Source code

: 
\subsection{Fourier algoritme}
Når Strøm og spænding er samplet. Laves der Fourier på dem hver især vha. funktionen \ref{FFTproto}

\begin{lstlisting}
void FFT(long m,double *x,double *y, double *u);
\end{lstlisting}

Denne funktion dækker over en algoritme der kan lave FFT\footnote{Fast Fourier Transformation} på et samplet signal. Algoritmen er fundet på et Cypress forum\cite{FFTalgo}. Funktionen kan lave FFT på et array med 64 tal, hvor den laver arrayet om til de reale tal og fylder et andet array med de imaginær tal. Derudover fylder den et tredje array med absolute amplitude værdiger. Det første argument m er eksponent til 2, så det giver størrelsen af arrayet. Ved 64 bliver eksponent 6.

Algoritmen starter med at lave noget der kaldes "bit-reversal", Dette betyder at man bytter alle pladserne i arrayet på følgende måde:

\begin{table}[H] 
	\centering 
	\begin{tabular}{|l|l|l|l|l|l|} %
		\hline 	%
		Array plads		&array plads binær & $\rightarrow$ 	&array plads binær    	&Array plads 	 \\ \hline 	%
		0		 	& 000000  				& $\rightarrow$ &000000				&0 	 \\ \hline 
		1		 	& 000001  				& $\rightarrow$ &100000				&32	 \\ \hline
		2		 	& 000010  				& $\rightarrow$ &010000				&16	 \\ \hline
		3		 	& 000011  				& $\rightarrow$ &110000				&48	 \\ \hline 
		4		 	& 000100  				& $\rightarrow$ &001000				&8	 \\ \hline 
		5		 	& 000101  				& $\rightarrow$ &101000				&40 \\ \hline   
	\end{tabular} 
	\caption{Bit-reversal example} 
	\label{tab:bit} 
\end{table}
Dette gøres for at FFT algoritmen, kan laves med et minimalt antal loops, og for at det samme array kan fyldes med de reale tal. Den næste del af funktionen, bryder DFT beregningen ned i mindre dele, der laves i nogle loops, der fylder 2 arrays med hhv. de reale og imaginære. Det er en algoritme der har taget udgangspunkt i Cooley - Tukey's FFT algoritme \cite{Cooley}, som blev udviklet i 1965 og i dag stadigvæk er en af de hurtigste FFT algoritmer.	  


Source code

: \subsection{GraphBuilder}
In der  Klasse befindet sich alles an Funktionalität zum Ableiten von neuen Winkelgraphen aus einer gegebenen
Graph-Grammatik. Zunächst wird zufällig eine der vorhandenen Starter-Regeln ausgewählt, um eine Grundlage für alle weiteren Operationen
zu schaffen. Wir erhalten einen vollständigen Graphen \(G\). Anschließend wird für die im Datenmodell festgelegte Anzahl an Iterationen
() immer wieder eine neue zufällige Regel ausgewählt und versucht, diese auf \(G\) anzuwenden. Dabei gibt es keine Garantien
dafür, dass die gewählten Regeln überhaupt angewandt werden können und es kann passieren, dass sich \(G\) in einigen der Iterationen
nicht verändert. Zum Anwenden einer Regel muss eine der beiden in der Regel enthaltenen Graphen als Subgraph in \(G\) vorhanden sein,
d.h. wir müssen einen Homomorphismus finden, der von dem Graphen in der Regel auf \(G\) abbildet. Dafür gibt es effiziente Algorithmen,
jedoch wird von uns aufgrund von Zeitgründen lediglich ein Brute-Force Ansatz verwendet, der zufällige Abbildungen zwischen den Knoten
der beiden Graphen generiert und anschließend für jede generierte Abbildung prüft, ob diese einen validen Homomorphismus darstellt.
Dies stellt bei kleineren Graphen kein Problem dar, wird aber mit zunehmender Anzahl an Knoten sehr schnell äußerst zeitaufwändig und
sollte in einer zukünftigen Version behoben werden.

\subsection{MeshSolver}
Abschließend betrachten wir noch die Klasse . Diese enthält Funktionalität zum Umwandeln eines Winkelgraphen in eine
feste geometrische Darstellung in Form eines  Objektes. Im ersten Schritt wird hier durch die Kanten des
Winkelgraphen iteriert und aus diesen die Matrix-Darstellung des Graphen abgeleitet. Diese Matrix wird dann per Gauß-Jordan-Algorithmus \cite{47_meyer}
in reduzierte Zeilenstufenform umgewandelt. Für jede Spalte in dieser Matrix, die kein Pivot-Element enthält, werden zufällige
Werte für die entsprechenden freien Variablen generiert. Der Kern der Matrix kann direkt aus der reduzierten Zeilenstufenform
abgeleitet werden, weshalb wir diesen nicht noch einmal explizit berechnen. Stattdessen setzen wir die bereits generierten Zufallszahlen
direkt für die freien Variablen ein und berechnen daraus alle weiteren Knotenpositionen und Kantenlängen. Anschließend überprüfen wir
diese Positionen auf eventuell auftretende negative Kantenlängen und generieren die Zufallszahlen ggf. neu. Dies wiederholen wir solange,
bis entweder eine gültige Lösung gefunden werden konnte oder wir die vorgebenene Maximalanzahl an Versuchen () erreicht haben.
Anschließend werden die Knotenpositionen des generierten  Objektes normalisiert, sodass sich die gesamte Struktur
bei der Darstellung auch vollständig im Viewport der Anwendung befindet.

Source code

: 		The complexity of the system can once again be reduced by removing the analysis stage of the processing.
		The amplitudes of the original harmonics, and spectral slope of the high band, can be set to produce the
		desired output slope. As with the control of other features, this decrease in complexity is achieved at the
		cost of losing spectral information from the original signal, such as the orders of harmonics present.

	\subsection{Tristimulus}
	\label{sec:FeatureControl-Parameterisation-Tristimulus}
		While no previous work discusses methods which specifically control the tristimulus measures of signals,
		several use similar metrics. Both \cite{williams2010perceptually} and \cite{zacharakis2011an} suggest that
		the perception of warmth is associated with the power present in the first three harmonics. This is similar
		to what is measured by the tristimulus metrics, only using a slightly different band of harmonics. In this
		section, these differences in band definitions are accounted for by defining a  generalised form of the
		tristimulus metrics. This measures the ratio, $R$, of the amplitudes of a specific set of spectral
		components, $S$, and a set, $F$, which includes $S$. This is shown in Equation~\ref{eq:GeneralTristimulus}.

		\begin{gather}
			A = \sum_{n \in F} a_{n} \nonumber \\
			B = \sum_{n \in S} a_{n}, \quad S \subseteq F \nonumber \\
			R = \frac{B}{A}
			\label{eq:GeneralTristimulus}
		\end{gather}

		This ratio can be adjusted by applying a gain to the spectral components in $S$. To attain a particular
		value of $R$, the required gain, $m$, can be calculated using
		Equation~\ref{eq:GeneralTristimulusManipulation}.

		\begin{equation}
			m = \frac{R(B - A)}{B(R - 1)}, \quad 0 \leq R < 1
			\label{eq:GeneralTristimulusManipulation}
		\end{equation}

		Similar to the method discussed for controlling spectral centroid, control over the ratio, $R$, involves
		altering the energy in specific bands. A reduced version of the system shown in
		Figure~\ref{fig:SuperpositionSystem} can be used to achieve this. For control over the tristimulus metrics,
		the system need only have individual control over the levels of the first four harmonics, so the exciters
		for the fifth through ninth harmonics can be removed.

+---+

### Task objective
Within the listing above, give again exactly every line from the line with "0 \leq R < 1" through the line with "Similar to the", both included, and no other line.

### Response to this task
			m = \frac{R(B - A)}{B(R - 1)}, \quad 0 \leq R < 1
			\label{eq:GeneralTristimulusManipulation}
		\end{equation}

		Similar to the method discussed for controlling spectral centroid, control over the ratio, $R$, involves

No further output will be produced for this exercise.